Urban Outfitters is another apparel stock that I own, and the company is exposed to the same fundamental drivers of retail sales growth than J.C. Penney: Growing consumer spending.

Urban Outfitters' Valuation Can Expand Further

Urban Outfitters' consolidation offers a similarly compelling buying window than the valuation drop in the case of J.C. Penney.

Urban Outfitters' shares crashed ~11 percent from a 2016 high of $34.77. Though the apparel stock is down on some profit taking after a great run this year, investor sentiment is much better today than it was just six months ago when apparel stocks found no investor love at all.
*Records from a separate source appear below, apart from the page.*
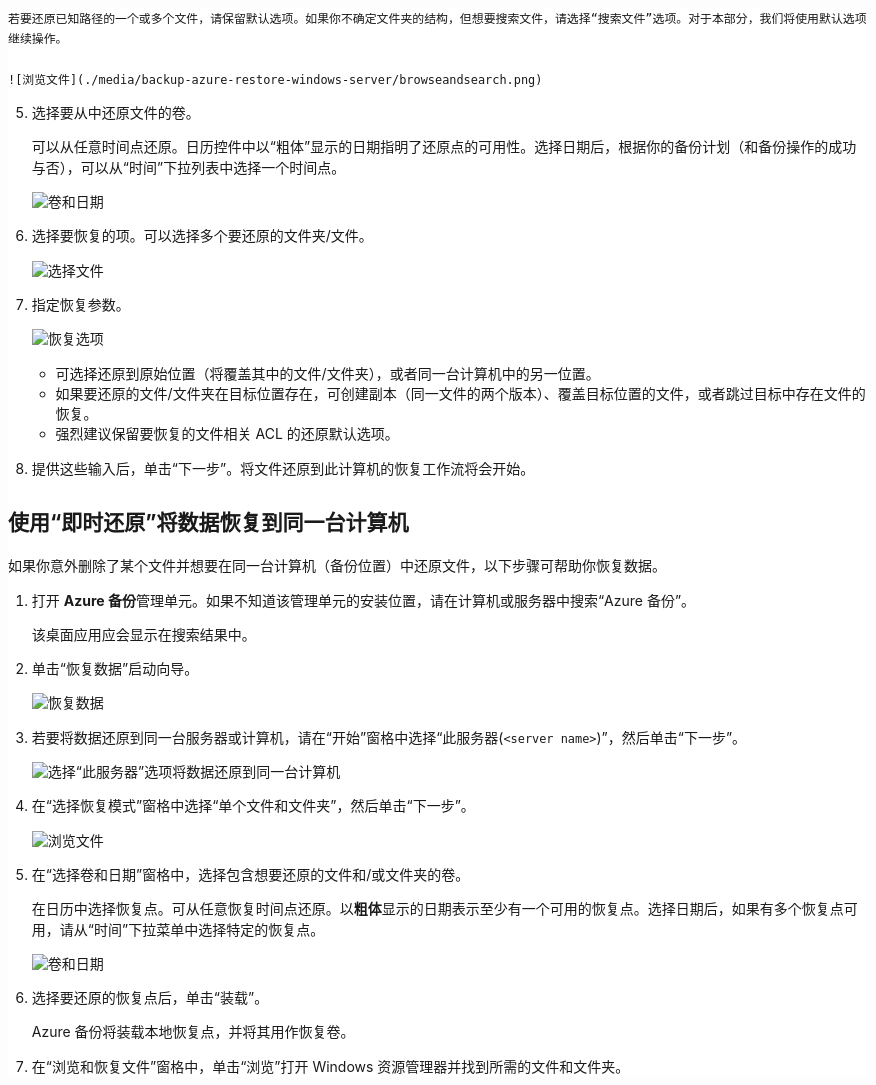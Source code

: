     若要还原已知路径的一个或多个文件，请保留默认选项。如果你不确定文件夹的结构，但想要搜索文件，请选择“搜索文件”选项。对于本部分，我们将使用默认选项继续操作。

    ![浏览文件](./media/backup-azure-restore-windows-server/browseandsearch.png)
5. 选择要从中还原文件的卷。

    可以从任意时间点还原。日历控件中以“粗体”显示的日期指明了还原点的可用性。选择日期后，根据你的备份计划（和备份操作的成功与否），可以从“时间”下拉列表中选择一个时间点。

    ![卷和日期](./media/backup-azure-restore-windows-server/volanddate.png)
6. 选择要恢复的项。可以选择多个要还原的文件夹/文件。

    ![选择文件](./media/backup-azure-restore-windows-server/selectfiles.png)
7. 指定恢复参数。

    ![恢复选项](./media/backup-azure-restore-windows-server/recoveroptions.png)

   - 可选择还原到原始位置（将覆盖其中的文件/文件夹），或者同一台计算机中的另一位置。
   - 如果要还原的文件/文件夹在目标位置存在，可创建副本（同一文件的两个版本）、覆盖目标位置的文件，或者跳过目标中存在文件的恢复。
   - 强烈建议保留要恢复的文件相关 ACL 的还原默认选项。
8. 提供这些输入后，单击“下一步”。将文件还原到此计算机的恢复工作流将会开始。

## 使用“即时还原”将数据恢复到同一台计算机 <a name="use-instant-restore-to-restore-data-to-an-alternate-machine"></a>

如果你意外删除了某个文件并想要在同一台计算机（备份位置）中还原文件，以下步骤可帮助你恢复数据。

1. 打开 **Azure 备份**管理单元。如果不知道该管理单元的安装位置，请在计算机或服务器中搜索“Azure 备份”。

    该桌面应用应会显示在搜索结果中。

2. 单击“恢复数据”启动向导。

    ![恢复数据](./media/backup-azure-restore-windows-server/recover.png)  


3. 若要将数据还原到同一台服务器或计算机，请在“开始”窗格中选择“此服务器(`<server name>`)”，然后单击“下一步”。

    ![选择“此服务器”选项将数据还原到同一台计算机](./media/backup-azure-restore-windows-server/samemachine_gettingstarted_instantrestore.png)  


4. 在“选择恢复模式”窗格中选择“单个文件和文件夹”，然后单击“下一步”。

    ![浏览文件](./media/backup-azure-restore-windows-server/samemachine_selectrecoverymode_instantrestore.png)  


5. 在“选择卷和日期”窗格中，选择包含想要还原的文件和/或文件夹的卷。

    在日历中选择恢复点。可从任意恢复时间点还原。以**粗体**显示的日期表示至少有一个可用的恢复点。选择日期后，如果有多个恢复点可用，请从“时间”下拉菜单中选择特定的恢复点。

    ![卷和日期](./media/backup-azure-restore-windows-server/samemachine_selectvolumedate_instantrestore.png)  


6. 选择要还原的恢复点后，单击“装载”。

    Azure 备份将装载本地恢复点，并将其用作恢复卷。

7. 在“浏览和恢复文件”窗格中，单击“浏览”打开 Windows 资源管理器并找到所需的文件和文件夹。
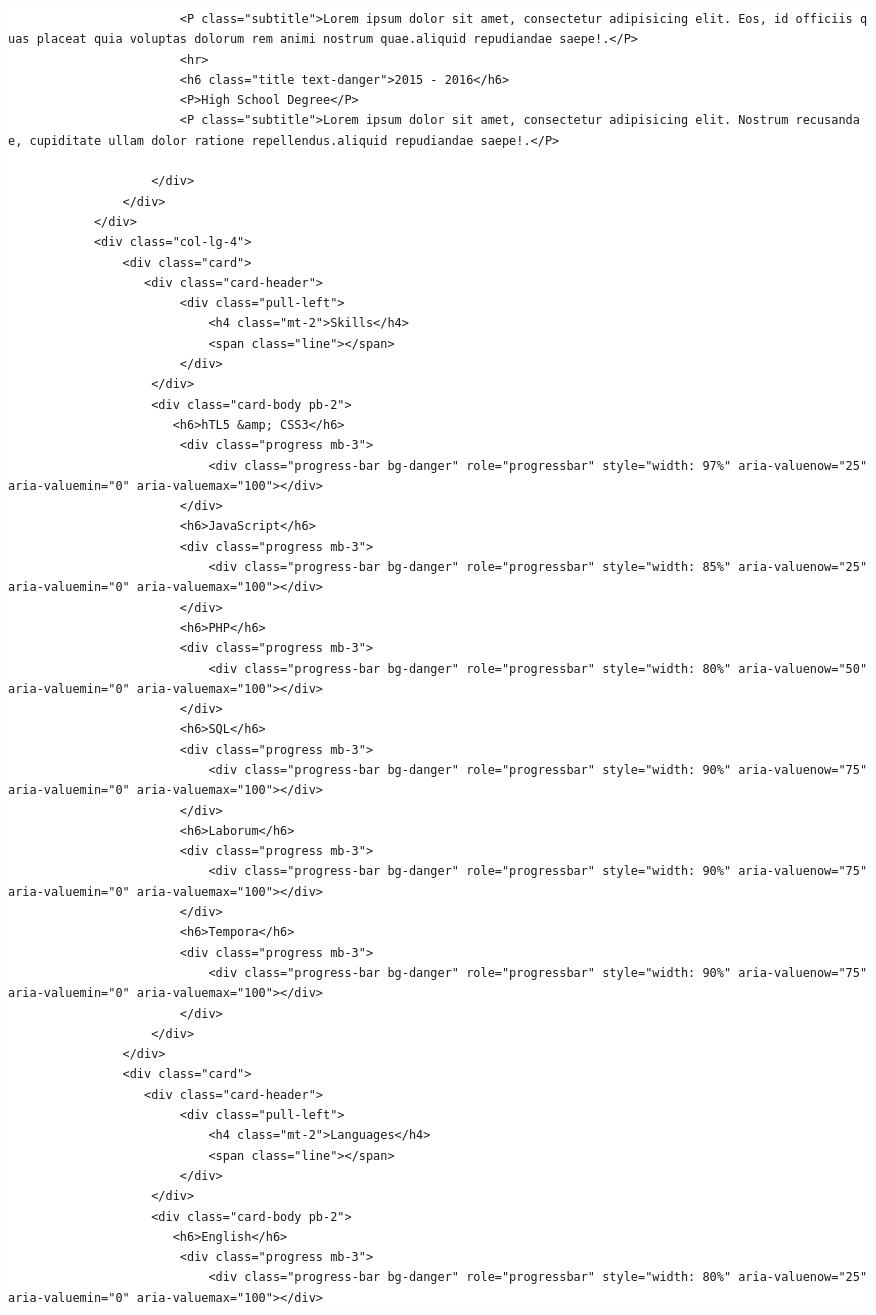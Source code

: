                             <P class="subtitle">Lorem ipsum dolor sit amet, consectetur adipisicing elit. Eos, id officiis quas placeat quia voluptas dolorum rem animi nostrum quae.aliquid repudiandae saepe!.</P>
                            <hr>
                            <h6 class="title text-danger">2015 - 2016</h6>
                            <P>High School Degree</P>
                            <P class="subtitle">Lorem ipsum dolor sit amet, consectetur adipisicing elit. Nostrum recusandae, cupiditate ullam dolor ratione repellendus.aliquid repudiandae saepe!.</P>
                            
                        </div>
                    </div>
                </div>
                <div class="col-lg-4">
                    <div class="card">
                       <div class="card-header">
                            <div class="pull-left">
                                <h4 class="mt-2">Skills</h4>
                                <span class="line"></span>  
                            </div>
                        </div>
                        <div class="card-body pb-2">
                           <h6>hTL5 &amp; CSS3</h6>
                            <div class="progress mb-3">
                                <div class="progress-bar bg-danger" role="progressbar" style="width: 97%" aria-valuenow="25" aria-valuemin="0" aria-valuemax="100"></div>
                            </div>
                            <h6>JavaScript</h6>
                            <div class="progress mb-3">
                                <div class="progress-bar bg-danger" role="progressbar" style="width: 85%" aria-valuenow="25" aria-valuemin="0" aria-valuemax="100"></div>
                            </div>
                            <h6>PHP</h6>
                            <div class="progress mb-3">
                                <div class="progress-bar bg-danger" role="progressbar" style="width: 80%" aria-valuenow="50" aria-valuemin="0" aria-valuemax="100"></div>
                            </div>
                            <h6>SQL</h6>
                            <div class="progress mb-3">
                                <div class="progress-bar bg-danger" role="progressbar" style="width: 90%" aria-valuenow="75" aria-valuemin="0" aria-valuemax="100"></div>
                            </div>
                            <h6>Laborum</h6>
                            <div class="progress mb-3">
                                <div class="progress-bar bg-danger" role="progressbar" style="width: 90%" aria-valuenow="75" aria-valuemin="0" aria-valuemax="100"></div>
                            </div>
                            <h6>Tempora</h6>
                            <div class="progress mb-3">
                                <div class="progress-bar bg-danger" role="progressbar" style="width: 90%" aria-valuenow="75" aria-valuemin="0" aria-valuemax="100"></div>
                            </div>
                        </div>
                    </div>
                    <div class="card">
                       <div class="card-header">
                            <div class="pull-left">
                                <h4 class="mt-2">Languages</h4>
                                <span class="line"></span>  
                            </div>
                        </div>
                        <div class="card-body pb-2">
                           <h6>English</h6>
                            <div class="progress mb-3">
                                <div class="progress-bar bg-danger" role="progressbar" style="width: 80%" aria-valuenow="25" aria-valuemin="0" aria-valuemax="100"></div>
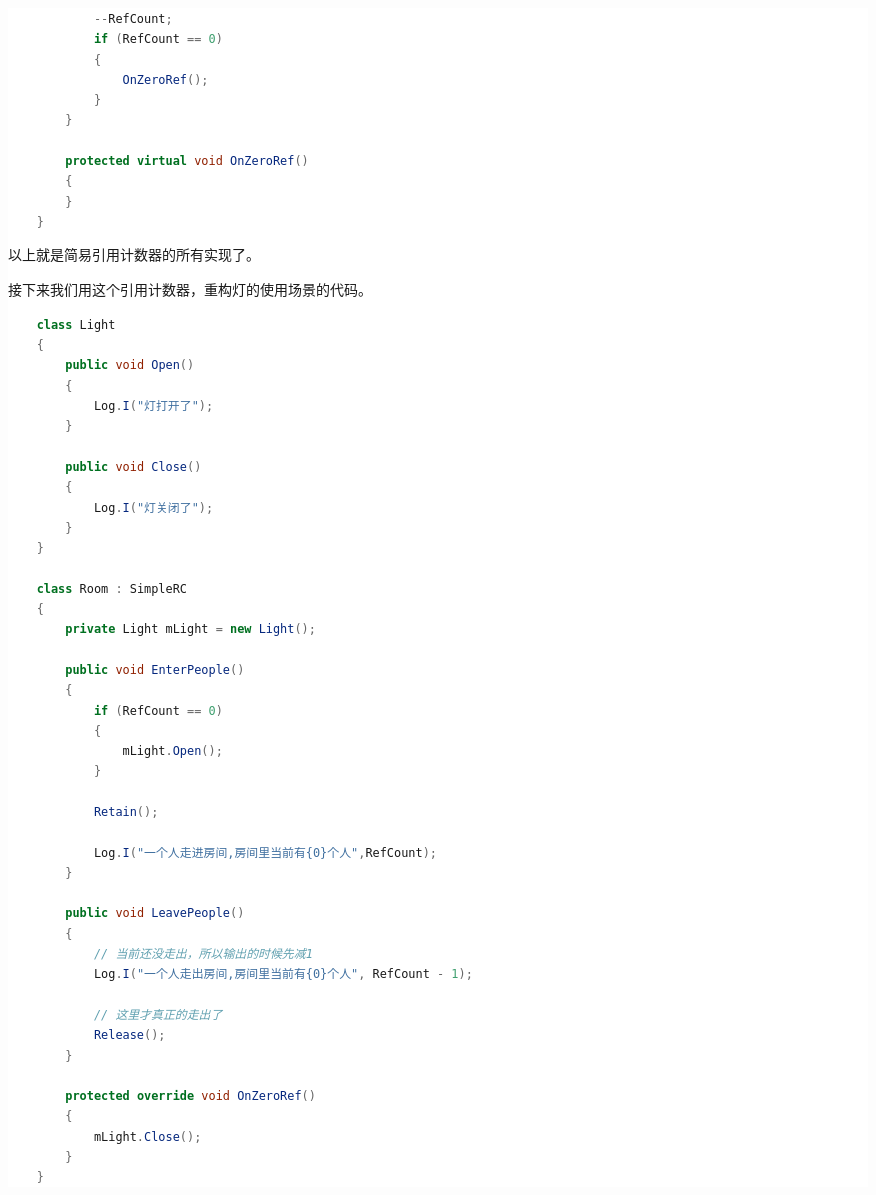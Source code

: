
 ``` C#
            --RefCount;
            if (RefCount == 0)
            {
                OnZeroRef();
            }
        }

        protected virtual void OnZeroRef()
        {
        }
    }
```

以上就是简易引用计数器的所有实现了。

接下来我们用这个引用计数器，重构灯的使用场景的代码。
``` C#
	class Light
	{
		public void Open()
		{
			Log.I("灯打开了");
		}

		public void Close()
		{
			Log.I("灯关闭了");
		}
	}

	class Room : SimpleRC
	{
		private Light mLight = new Light();
		
		public void EnterPeople()
		{
			if (RefCount == 0)
			{
				mLight.Open();
			}

			Retain();
			
			Log.I("一个人走进房间,房间里当前有{0}个人",RefCount);
		}

		public void LeavePeople()
		{
			// 当前还没走出，所以输出的时候先减1
			Log.I("一个人走出房间,房间里当前有{0}个人", RefCount - 1);

			// 这里才真正的走出了
			Release();
		}

		protected override void OnZeroRef()
		{
			mLight.Close();
		}
	}
```
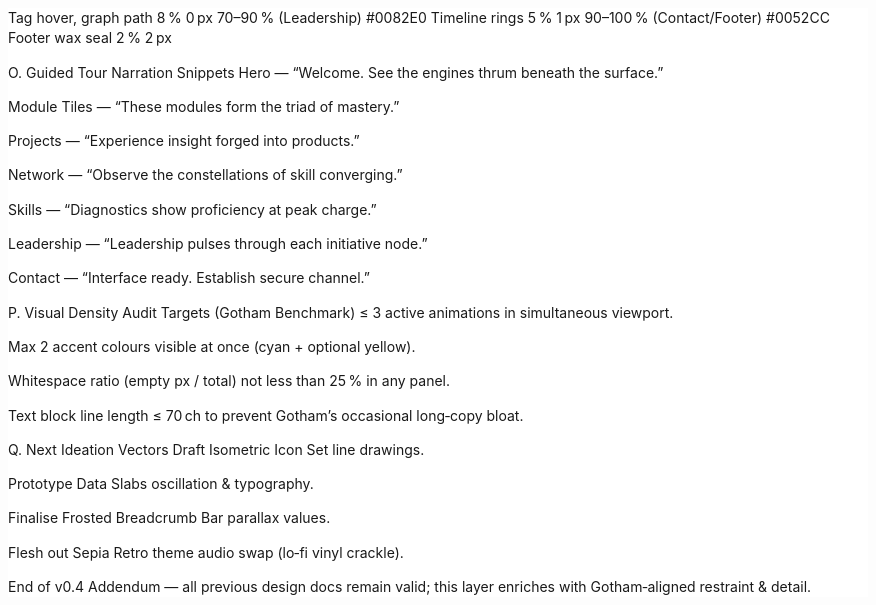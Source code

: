 Tag hover, graph path
8 %
0 px
70–90 % (Leadership)
#0082E0
Timeline rings
5 %
1 px
90–100 % (Contact/Footer)
#0052CC
Footer wax seal
2 %
2 px


O. Guided Tour Narration Snippets
Hero — “Welcome. See the engines thrum beneath the surface.”


Module Tiles — “These modules form the triad of mastery.”


Projects — “Experience insight forged into products.”


Network — “Observe the constellations of skill converging.”


Skills — “Diagnostics show proficiency at peak charge.”


Leadership — “Leadership pulses through each initiative node.”


Contact — “Interface ready. Establish secure channel.”



P. Visual Density Audit Targets (Gotham Benchmark)
≤ 3 active animations in simultaneous viewport.


Max 2 accent colours visible at once (cyan + optional yellow).


Whitespace ratio (empty px / total) not less than 25 % in any panel.


Text block line length ≤ 70 ch to prevent Gotham’s occasional long‑copy bloat.



Q. Next Ideation Vectors
Draft Isometric Icon Set line drawings.


Prototype Data Slabs oscillation & typography.


Finalise Frosted Breadcrumb Bar parallax values.


Flesh out Sepia Retro theme audio swap (lo‑fi vinyl crackle).



End of v0.4 Addendum — all previous design docs remain valid; this layer enriches with Gotham‑aligned restraint & detail.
Urban Outfitters is not too expensive yet since shares are changing hands for ~14.1x 2016e earnings. But if the retailer surprises with positive revenue and retail segment sales growth in the first quarter (I think U.S. retailers are poised for a solid Q1-16 on the back of moderate economic and consumer spending growth), shares should be able to advance a little further. A positive comparable store sales rate for the first quarter would likely fuel investor interest in Urban Outfitters even more.

Your Takeaway

J.C. Penney and Urban Outfitters have a lot in common: Their shares surged this year thanks to returning investor optimism about apparel companies. Both retailers could see comp growth if U.S. shoppers continue to freely spend their cash. Fortunately, the oil price slump works like a giant, growth-stimulating tax cut, and retailers like Urban Outfitters are among the first companies to profit from an increase in purchasing power. As far as I am concerned, Urban Outfitters' reward-to-risk ratio is not as compelling as it was six months ago, but the retailer surely can edge higher on positive comp surprises in 2016.

Disclosure: I am/we are long URBN, JCP.

I wrote this article myself, and it expresses my own opinions. I am not receiving compensation for it (other than from Seeking Alpha). I have no business relationship with any company whose stock is mentioned in this article.